Required action:
Only the lines from the one containing "- 黒い物体の温度の色を生成。" through the one containing "- [x] 8.1 建立排程詳細頁面" should be printed, exactly as they appear below, with both ends included.

Provided entries:

%%

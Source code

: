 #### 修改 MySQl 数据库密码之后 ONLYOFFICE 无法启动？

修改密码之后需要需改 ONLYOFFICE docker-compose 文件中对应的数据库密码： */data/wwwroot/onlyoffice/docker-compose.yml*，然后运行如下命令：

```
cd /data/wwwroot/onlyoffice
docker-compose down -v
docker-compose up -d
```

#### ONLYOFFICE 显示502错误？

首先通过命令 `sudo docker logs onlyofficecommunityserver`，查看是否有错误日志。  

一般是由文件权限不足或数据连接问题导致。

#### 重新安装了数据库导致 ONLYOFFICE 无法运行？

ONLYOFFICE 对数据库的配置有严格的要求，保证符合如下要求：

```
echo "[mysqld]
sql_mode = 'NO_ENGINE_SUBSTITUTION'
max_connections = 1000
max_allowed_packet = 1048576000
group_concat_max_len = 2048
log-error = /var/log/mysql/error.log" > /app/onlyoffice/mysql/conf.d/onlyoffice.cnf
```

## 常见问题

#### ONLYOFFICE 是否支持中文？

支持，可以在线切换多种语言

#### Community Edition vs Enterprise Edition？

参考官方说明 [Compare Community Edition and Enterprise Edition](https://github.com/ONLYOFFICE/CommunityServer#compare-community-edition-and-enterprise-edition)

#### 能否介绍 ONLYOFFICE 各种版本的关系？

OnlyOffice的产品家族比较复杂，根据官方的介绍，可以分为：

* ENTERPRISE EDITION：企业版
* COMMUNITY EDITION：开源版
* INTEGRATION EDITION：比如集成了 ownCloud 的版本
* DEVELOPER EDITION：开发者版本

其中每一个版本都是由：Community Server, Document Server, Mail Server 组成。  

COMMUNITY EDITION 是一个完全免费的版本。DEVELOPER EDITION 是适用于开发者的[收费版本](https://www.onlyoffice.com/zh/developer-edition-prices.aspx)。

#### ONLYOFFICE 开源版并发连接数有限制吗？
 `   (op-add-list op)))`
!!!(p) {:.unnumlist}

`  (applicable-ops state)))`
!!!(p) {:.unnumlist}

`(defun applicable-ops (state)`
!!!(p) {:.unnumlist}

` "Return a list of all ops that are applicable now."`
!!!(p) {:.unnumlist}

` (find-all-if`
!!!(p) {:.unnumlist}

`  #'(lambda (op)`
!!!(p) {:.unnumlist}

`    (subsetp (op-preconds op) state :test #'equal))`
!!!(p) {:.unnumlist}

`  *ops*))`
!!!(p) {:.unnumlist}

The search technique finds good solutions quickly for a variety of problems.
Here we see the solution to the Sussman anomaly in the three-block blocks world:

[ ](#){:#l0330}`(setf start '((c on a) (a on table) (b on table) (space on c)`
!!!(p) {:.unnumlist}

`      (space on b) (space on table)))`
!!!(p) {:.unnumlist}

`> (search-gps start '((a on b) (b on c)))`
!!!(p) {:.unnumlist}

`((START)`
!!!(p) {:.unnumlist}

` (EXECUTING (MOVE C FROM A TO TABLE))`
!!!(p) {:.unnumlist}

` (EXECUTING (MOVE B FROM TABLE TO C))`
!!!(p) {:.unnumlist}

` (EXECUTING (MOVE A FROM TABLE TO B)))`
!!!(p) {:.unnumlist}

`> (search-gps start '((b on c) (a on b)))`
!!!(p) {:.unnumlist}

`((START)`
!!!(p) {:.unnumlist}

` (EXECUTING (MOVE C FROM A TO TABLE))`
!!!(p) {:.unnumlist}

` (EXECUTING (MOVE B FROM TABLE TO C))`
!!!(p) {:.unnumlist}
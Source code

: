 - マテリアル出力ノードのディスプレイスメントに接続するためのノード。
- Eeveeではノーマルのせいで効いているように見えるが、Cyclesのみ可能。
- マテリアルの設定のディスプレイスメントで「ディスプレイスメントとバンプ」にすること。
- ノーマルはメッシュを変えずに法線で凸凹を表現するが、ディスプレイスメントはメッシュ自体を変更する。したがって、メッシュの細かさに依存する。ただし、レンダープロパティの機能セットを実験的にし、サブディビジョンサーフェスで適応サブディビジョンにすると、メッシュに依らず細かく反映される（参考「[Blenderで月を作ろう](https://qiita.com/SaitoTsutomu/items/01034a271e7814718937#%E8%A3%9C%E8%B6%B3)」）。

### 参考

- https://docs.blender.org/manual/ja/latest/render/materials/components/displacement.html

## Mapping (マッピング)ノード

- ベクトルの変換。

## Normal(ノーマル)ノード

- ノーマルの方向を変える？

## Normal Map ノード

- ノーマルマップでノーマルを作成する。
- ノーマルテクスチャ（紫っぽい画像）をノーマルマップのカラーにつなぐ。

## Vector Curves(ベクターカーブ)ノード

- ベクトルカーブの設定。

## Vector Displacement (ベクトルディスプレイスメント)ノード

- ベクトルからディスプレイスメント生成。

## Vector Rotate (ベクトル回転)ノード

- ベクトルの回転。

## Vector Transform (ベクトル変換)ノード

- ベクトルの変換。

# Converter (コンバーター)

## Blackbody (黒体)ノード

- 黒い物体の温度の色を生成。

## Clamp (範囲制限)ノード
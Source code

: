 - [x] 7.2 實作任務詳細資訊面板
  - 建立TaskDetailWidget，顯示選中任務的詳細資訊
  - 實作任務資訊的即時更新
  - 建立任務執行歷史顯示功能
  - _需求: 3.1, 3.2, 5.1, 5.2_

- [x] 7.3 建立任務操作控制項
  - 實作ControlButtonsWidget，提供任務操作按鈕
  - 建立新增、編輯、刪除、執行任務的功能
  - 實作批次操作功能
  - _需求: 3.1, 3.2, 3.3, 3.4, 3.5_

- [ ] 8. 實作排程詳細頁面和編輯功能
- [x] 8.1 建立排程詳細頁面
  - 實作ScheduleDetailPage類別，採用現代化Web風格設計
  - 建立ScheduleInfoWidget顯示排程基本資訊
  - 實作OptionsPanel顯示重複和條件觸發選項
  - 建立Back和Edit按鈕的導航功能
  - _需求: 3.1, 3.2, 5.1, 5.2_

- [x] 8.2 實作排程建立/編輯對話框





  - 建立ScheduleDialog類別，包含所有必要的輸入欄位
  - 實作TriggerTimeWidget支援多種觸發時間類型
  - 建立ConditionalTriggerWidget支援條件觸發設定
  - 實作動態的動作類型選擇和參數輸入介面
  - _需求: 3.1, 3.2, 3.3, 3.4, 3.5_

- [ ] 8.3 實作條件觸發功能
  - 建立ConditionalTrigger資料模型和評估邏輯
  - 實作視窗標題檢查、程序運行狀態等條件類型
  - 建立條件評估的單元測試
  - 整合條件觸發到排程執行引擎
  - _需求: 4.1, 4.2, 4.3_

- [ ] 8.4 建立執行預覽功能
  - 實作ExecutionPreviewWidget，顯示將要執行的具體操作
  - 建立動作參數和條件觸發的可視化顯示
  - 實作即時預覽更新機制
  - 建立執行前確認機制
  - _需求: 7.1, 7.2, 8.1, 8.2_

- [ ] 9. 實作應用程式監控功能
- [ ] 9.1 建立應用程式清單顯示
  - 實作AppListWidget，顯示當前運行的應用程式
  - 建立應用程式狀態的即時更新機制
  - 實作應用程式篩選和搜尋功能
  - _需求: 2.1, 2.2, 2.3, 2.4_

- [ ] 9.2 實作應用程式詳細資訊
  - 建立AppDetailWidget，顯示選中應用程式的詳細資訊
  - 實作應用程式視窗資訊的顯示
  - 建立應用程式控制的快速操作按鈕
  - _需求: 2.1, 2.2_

%%

Written answer:
- 黒い物体の温度の色を生成。

## Clamp (範囲制限)ノード
Source code

: - [x] 7.2 實作任務詳細資訊面板
  - 建立TaskDetailWidget，顯示選中任務的詳細資訊
  - 實作任務資訊的即時更新
  - 建立任務執行歷史顯示功能
  - _需求: 3.1, 3.2, 5.1, 5.2_

- [x] 7.3 建立任務操作控制項
  - 實作ControlButtonsWidget，提供任務操作按鈕
  - 建立新增、編輯、刪除、執行任務的功能
  - 實作批次操作功能
  - _需求: 3.1, 3.2, 3.3, 3.4, 3.5_

- [ ] 8. 實作排程詳細頁面和編輯功能
- [x] 8.1 建立排程詳細頁面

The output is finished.